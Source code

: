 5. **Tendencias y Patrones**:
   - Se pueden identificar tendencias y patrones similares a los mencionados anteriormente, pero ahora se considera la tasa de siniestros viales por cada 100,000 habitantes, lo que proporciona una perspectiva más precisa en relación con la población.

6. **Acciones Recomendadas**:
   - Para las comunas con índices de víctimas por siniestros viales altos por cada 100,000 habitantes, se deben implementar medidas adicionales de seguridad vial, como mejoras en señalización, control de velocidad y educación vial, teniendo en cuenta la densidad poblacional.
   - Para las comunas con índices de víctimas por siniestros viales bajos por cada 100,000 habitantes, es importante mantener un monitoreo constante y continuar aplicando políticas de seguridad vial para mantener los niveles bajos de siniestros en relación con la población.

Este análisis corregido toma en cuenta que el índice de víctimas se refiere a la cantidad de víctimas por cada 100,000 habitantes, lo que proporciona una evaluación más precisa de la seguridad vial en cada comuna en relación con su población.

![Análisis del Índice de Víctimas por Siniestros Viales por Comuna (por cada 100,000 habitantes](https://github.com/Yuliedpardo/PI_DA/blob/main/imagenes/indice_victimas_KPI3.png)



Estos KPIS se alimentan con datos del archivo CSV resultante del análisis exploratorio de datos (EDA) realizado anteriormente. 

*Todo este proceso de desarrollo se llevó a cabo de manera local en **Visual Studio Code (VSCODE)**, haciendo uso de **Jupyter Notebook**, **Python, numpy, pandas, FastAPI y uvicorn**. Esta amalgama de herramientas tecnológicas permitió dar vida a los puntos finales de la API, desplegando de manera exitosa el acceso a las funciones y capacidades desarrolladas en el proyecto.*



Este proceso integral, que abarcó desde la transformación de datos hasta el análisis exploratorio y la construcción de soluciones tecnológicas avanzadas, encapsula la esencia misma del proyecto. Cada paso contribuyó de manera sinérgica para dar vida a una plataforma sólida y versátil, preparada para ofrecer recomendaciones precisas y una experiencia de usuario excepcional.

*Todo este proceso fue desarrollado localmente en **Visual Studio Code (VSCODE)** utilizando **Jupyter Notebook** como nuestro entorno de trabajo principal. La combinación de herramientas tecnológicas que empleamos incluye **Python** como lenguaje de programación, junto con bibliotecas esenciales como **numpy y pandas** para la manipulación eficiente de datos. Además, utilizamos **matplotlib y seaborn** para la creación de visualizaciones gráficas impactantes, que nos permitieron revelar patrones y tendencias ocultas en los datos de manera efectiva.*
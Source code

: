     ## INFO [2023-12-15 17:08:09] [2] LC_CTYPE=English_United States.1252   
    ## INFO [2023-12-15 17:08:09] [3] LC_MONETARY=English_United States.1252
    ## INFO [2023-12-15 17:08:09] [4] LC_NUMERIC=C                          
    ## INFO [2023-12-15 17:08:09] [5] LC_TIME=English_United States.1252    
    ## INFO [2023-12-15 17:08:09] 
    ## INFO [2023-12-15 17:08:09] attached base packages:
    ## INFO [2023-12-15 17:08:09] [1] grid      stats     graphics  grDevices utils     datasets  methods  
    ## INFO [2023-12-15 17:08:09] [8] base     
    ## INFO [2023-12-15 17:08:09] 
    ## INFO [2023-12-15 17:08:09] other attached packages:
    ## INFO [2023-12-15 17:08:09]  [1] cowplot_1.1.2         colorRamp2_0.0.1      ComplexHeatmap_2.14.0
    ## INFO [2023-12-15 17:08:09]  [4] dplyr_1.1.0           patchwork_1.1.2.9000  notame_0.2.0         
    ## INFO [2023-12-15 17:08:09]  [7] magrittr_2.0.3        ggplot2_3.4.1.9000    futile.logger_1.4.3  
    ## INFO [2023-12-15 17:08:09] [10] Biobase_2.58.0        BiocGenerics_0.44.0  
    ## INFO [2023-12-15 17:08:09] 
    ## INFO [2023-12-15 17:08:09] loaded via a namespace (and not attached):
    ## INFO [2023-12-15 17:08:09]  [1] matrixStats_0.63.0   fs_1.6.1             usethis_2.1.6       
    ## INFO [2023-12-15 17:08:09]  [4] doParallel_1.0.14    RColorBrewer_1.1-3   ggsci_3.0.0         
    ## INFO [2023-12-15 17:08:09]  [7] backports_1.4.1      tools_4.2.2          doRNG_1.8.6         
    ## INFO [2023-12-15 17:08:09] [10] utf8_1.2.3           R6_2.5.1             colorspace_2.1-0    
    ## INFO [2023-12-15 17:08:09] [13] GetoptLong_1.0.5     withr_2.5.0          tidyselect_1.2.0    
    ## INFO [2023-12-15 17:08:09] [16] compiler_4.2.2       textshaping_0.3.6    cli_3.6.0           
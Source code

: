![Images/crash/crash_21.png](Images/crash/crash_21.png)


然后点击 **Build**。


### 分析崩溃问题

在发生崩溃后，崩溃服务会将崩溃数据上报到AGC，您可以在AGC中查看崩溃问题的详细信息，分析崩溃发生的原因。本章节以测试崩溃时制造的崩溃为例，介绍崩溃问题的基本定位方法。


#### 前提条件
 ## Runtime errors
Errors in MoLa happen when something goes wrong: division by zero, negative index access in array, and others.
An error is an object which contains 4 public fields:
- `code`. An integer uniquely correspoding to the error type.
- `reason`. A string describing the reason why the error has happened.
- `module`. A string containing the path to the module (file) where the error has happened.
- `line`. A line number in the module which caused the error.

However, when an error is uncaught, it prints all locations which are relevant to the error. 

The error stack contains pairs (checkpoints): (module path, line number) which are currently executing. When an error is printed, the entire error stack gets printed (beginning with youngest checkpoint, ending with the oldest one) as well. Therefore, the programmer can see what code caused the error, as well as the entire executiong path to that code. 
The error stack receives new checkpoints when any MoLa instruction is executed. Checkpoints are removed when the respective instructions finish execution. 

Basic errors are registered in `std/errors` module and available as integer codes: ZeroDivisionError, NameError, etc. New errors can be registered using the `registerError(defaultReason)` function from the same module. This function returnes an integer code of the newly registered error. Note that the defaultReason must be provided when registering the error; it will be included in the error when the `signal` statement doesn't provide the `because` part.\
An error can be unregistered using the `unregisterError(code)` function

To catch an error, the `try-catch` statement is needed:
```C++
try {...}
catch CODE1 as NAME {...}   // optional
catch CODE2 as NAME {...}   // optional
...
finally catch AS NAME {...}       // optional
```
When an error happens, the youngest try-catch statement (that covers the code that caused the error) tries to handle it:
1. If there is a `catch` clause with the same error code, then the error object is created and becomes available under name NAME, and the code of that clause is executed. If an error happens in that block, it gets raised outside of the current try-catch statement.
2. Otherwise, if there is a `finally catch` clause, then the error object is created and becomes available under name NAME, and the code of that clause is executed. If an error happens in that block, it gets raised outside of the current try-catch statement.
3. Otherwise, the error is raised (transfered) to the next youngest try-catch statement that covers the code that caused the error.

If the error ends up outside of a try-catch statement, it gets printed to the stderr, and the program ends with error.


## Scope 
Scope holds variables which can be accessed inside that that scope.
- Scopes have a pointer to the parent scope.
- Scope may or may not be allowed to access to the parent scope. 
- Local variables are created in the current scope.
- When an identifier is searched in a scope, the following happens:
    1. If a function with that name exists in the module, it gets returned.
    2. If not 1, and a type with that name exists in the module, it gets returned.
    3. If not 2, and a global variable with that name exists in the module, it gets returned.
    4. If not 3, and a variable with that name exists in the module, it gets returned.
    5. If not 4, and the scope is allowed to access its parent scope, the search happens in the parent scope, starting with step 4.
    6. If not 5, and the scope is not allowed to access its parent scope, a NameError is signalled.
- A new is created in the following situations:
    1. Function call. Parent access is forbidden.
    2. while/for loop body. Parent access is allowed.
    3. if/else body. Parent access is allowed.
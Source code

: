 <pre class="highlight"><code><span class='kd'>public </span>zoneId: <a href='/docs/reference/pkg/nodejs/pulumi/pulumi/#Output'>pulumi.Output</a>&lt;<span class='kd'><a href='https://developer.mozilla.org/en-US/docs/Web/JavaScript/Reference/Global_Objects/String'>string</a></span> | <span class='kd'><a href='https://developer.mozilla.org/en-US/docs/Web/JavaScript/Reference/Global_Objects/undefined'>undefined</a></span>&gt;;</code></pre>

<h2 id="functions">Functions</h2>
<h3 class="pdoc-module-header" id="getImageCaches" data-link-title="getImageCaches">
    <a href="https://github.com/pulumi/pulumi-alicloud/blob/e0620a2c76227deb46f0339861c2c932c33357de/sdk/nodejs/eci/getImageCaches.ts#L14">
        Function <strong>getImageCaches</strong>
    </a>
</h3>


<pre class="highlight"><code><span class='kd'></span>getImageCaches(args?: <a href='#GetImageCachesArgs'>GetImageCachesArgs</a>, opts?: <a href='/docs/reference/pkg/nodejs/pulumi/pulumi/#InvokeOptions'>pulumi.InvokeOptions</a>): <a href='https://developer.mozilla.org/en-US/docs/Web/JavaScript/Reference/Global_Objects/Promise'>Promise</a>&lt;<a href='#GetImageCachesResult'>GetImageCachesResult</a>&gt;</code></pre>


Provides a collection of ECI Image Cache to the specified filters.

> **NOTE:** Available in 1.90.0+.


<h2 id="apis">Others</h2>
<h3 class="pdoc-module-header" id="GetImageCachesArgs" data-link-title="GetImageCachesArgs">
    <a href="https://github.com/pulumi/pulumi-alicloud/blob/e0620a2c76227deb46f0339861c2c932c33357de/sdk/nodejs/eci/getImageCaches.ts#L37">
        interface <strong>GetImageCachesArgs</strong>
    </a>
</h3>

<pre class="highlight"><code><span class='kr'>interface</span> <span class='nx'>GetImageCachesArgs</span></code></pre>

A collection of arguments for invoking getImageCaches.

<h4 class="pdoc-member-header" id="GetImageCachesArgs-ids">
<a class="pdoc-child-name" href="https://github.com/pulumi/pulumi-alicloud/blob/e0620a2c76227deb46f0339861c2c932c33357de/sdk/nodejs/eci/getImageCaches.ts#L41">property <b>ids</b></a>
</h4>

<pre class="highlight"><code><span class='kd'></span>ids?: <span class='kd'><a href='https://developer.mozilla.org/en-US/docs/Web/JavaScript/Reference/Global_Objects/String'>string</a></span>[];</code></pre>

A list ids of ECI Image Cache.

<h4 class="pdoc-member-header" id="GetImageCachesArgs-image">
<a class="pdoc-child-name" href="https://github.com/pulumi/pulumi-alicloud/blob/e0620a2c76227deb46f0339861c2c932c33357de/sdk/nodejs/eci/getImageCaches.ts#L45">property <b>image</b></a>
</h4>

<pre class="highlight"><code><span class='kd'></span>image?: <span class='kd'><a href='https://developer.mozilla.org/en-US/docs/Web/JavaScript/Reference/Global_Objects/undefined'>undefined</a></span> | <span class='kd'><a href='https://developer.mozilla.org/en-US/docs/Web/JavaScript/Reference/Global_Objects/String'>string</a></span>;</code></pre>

# What is expected
Using the records above, set down exactly the lines from the one with "## INFO [2023-12-15 17:08:09] [1]" through the one with "## INFO [2023-12-15 17:08:09] [10] utf8_1.2.3", inclusive, and nothing more.

# Solution to the exercise
    ## INFO [2023-12-15 17:08:09] [1] grid      stats     graphics  grDevices utils     datasets  methods  
    ## INFO [2023-12-15 17:08:09] [8] base     
    ## INFO [2023-12-15 17:08:09] 
    ## INFO [2023-12-15 17:08:09] other attached packages:
    ## INFO [2023-12-15 17:08:09]  [1] cowplot_1.1.2         colorRamp2_0.0.1      ComplexHeatmap_2.14.0
    ## INFO [2023-12-15 17:08:09]  [4] dplyr_1.1.0           patchwork_1.1.2.9000  notame_0.2.0         
    ## INFO [2023-12-15 17:08:09]  [7] magrittr_2.0.3        ggplot2_3.4.1.9000    futile.logger_1.4.3  
    ## INFO [2023-12-15 17:08:09] [10] Biobase_2.58.0        BiocGenerics_0.44.0  
    ## INFO [2023-12-15 17:08:09] 
    ## INFO [2023-12-15 17:08:09] loaded via a namespace (and not attached):
    ## INFO [2023-12-15 17:08:09]  [1] matrixStats_0.63.0   fs_1.6.1             usethis_2.1.6       
    ## INFO [2023-12-15 17:08:09]  [4] doParallel_1.0.14    RColorBrewer_1.1-3   ggsci_3.0.0         
    ## INFO [2023-12-15 17:08:09]  [7] backports_1.4.1      tools_4.2.2          doRNG_1.8.6         
    ## INFO [2023-12-15 17:08:09] [10] utf8_1.2.3           R6_2.5.1             colorspace_2.1-0    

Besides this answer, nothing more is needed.